Aconteceu um caso que me tem dado que cismar.
— Então o que foi?
— O nosso galo apanhou uma lebre!
— Isso não pode ser!
— Pode, pode! E a prova é estar aqui a lebre
já esfolada, e amanhã levar-ta para o almoço.
O homem, de satisfeito que ficou com a
novidade, passou aquela noite sem lhe bater. De manhã levantou-se muito cedo e
foi para o campo ver uns trabalhadores que trazia numa propriedade. A primeira
coisa que fez foi dizer-lhes:
— Eh rapazes! Trabalhem de vontade, que hoje
temos lebre para o almoço.
Ficaram todos muito contentes, dando vivas ao
patrão, e trabalharam com alma para merecer o bom guisado. À hora do almoço
chegou a mulher com um grande cabaz, coberto com uma toalha branca de neve.
Trazia muita comida boa, mas da lebre nem coisa que se parecesse! Vai ele
perguntou:
— Ó mulher, que fizeste à lebre?
— Qual lebre? Eu não sei o que queres dizer.
Pois tu compraste alguma lebre?
— Ora essa! Então tu não me disseste que
ontem o nosso galo tinha apanhado uma lebre?
— Ó homem de Deus, tu estás doido! Pois isso
pode lá ser? Um galo apanhar um lebre?!
E fugiu, a lamentar-se, dizendo que o seu
marido estava doido e que tinha por mania dizer que um galo apanhara uma lebre.
As vizinhas ficaram prevenidas, para lhe
acudirem, se ele quisesse bater-lhe, pois decerto estava doido o pobre homem, e
em doidos ninguém se pode fiar.
A mulher fechou-se em casa, comeu a lebre com
todo o sossego e guardou a pele.
À noite vem o homem para casa a barafustar, e
queria bater na mulher. Mas a vizinhança acudiu. E todos começaram a dizer que
ele estava doido e que havia de ir à Igreja confessar que a mulher é que tinha
razão e que era ele quem merecia o castigo. O homem, meio convencido, disse que
sim, que iria. E nessa noite não bateu na mulher.
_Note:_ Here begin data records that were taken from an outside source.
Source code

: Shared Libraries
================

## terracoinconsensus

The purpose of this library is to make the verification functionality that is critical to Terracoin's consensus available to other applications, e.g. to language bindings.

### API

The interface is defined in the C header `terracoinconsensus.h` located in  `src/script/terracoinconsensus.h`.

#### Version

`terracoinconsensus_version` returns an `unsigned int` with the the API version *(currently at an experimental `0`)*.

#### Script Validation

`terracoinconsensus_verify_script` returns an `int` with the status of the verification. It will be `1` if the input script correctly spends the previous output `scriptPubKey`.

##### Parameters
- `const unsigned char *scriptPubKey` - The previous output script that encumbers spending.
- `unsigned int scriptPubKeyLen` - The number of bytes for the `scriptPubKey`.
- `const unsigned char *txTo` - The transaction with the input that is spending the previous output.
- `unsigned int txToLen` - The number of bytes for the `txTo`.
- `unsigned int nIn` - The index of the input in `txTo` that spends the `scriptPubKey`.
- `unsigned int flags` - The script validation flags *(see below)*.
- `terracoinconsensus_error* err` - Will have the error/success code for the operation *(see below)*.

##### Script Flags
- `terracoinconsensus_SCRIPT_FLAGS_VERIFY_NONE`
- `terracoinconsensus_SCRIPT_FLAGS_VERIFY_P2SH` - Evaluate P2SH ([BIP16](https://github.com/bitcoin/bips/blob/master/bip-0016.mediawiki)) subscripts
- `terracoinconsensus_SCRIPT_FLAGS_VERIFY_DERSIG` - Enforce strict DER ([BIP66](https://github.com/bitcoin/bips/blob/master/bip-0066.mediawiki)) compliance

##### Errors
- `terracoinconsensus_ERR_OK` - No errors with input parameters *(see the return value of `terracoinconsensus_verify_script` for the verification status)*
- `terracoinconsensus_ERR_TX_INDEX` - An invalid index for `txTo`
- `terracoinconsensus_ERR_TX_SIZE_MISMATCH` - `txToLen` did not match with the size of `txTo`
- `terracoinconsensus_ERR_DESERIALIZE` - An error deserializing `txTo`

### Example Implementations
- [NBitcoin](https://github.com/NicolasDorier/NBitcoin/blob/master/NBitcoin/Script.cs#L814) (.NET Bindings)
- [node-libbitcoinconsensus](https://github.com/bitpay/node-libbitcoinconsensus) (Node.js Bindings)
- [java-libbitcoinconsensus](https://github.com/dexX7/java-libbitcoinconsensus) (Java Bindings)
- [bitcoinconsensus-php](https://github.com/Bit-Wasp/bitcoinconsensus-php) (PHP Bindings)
Quando a viu dormir levantou-se muito
devagarinho e revolveu a casa toda a procurar a pele da lebre. Tanto fez que a
encontrou escondida num canto. Meteu-a no bolso da jaqueta que havia de levar à
missa, foi deitar-se muito disfarçado e adormeceu. A mulher, que tudo tinha
visto, levantou-se por sua vez, tirou-lhe a pele do bolso, queimou-a, e
meteu-lhe lá duas estrigas de linho.
Ao outro dia foram para a Igreja muito calados,
cuidando ambos na peça que iam pegar ao outro. No fim da missa o homem
levantou-se do meio do povo, e disse:
— Os senhores afirmam que eu estou doido e
que minha mulher é que tem juízo, porque nunca teve a lebre que eu vi em casa.
Pois eu dou provas do contrário. É que nós, os homens, somos mais finos do que
elas e não nos deixamos enganar pelas suas palavras. E por isso eu digo, com o
meu compadre, que devemos bater nas nossas mulheres, com razão ou sem ela!...
E, metendo a mão no bolso da jaqueta, puxou o
embrulho que lá tinha posto e bradou:
— Cá está a pele da lebre!
Tudo desatou à gargalhada por ver as duas
estrigas, em lugar de tal pele.
Então é que ele ficou envergonhado. Confessou
que a mulher tinha juízo, e jurou, diante de toda a gente da freguesia, viver
como tinha vivido antes do estúpido amigo lhe dizer — que devia bater na mulher
com razão ou sem ela.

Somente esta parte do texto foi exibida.